Şelalenin bulunduğu yer yine doğal haliyle bizi karşılıyor. Herhangi bir tesis bulunmuyor. Doğal patikaları kullanarak şelalenin bulunduğu yere inebiliyorsunuz. Derenin suyu yıl boyunca soğuk olmakta. Tepeden aşağı gelen sular dağın toprak yapısında bulunan kili de aşağıya taşımakta. Bu sebele suyun içine girdiğinizde bazı noktaların tamamen yumuşak kil olduğunu fark edebilirsiniz. Debisi de oldukça yüksek olan derenin içerisinde bulunan kayaçlarda akıntı etkisiyle kile dönüşmekte. Suyun aktığı yerde ise turkuaz havuzlar oluşmakta.

BAŞKONUŞ YAYLASI

Kahramanmaraş'ın en meşhur yeri neresi denilirse şüphesiz bu sorunun cevabı Başkonuş Yaylası olacaktır. Başkonuş yaylası uzun yıllar önce Erdoğanyılmaz ailesi tarafından satın alınmış. Uzun yıllar sadece aile üyeleri ve misafirleri tarafından doğal haliyle kullanılmaya başlanmış. Zaman geçtikçe ilgi artınca aile burayı bir işletmeye dönüştürüp Kahramanmaraş'ın tanıtımına katkıda bulunması amacıyla halka açmış. Doğanın korunmasına yönelik katı kurallarla yönetilen işletmenin ilk önceliği ise doğal yaşamın devamlılığının olması.
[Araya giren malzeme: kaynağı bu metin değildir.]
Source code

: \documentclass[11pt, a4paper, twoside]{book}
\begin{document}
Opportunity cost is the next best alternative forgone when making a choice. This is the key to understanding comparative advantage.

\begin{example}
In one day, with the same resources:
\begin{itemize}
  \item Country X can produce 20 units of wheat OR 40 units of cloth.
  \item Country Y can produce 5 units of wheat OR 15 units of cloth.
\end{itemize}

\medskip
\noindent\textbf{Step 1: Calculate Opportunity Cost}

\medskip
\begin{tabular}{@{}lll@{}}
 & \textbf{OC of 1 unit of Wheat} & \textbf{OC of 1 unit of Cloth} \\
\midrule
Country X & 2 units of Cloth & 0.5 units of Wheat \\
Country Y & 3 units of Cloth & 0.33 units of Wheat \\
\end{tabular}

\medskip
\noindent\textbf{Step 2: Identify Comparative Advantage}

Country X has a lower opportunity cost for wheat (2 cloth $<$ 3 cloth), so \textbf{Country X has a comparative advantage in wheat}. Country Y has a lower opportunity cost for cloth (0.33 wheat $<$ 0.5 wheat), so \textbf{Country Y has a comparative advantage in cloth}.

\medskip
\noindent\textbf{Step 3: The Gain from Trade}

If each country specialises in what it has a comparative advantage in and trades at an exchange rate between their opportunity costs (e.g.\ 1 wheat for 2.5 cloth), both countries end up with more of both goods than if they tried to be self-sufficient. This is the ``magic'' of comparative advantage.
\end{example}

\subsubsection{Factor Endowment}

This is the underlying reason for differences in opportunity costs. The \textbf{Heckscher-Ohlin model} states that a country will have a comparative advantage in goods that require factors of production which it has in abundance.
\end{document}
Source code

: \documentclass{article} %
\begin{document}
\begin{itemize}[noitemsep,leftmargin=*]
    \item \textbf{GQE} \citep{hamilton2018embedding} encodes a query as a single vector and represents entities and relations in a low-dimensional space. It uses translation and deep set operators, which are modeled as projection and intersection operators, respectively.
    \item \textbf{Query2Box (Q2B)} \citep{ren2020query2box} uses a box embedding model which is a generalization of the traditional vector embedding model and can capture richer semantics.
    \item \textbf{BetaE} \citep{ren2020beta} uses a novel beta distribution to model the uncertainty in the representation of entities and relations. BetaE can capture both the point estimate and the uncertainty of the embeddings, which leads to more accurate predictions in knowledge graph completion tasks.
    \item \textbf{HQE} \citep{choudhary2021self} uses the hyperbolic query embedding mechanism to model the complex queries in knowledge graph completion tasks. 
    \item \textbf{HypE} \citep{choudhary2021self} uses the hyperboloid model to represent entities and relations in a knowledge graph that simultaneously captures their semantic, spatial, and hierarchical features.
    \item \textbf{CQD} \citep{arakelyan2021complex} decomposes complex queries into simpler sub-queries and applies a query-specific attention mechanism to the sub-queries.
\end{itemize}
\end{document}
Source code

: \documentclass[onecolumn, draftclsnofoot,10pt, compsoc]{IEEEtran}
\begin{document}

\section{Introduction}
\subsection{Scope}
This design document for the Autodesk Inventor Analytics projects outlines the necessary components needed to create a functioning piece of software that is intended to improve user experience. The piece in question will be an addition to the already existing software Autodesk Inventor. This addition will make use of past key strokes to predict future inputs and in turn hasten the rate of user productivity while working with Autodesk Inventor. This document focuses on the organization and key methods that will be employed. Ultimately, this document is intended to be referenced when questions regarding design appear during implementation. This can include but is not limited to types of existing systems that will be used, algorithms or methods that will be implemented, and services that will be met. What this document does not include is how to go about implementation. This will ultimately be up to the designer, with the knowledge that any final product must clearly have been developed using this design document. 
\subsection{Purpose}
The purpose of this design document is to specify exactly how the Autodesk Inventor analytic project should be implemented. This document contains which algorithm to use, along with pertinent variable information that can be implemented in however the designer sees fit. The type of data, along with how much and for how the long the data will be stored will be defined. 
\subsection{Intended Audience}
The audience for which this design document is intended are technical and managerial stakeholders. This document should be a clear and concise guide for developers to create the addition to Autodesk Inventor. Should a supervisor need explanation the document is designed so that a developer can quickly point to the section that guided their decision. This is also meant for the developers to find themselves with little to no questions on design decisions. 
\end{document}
Yaylanın bulunduğu alanın en yüksek rakımlı bölgesi 1900 metre olarak geçiyor. Son yıllarda yaşanan iklim değişiklikleri sebebiyle bu yıl daha az kar yağan yayla normal zamanda yılın 3-4 ayı kara teslim bir şekilde kış severleri ağırlıyor. Yaylanın merkezinde bulunan tesislerde küçük bir kızak pisti bulunuyor. Kayak için elverişli bir nokta değil burası. Daha çok ailece eğlenilecek bir kar merkezi diyebiliriz.

Yaylada en çok tercih etkinliklerden biri de yukarı yaylalara ve zirveye yapılan yürüyüşler. Özellikle kış zamanı yapılan kar yürüyüşleri ile doğayı içinize çekebiliyorsunuz. Kış zamanı buradaki kar yüksekliği yer yer 2 metreyi geçebiliyor. Doğa yürüyüşlerinde birçok alternatif rota bulunuyor. Bunlardan en çok tercih edileni ise Sersem Yaylası yürüyüş rotası. Bu yaylaya yaklaşık 45 dakikalık yürüyüşle ulaşabiliyorsunuz. Bu yaylaların hepsinde ateş yakmak, mangal yakmak ve konaklamak yasak.

Başkonuş Yaylasının en önemli özelliklerinden biri de buradaki yaban hayatı çeşitliliğinin Türkiye'deki en zengin yerlerden biri olması. Onlarca türün bir arada yaşadığı yerdeki yaban hayatını ise fotoğrafçı Melikşah Nacar fotokapanlarla kayıt altına alıyor. Bu kayıtlarda birçok geyik türü, porsuk, domuz, ceylan ve birçok yabani tür bulunmakta.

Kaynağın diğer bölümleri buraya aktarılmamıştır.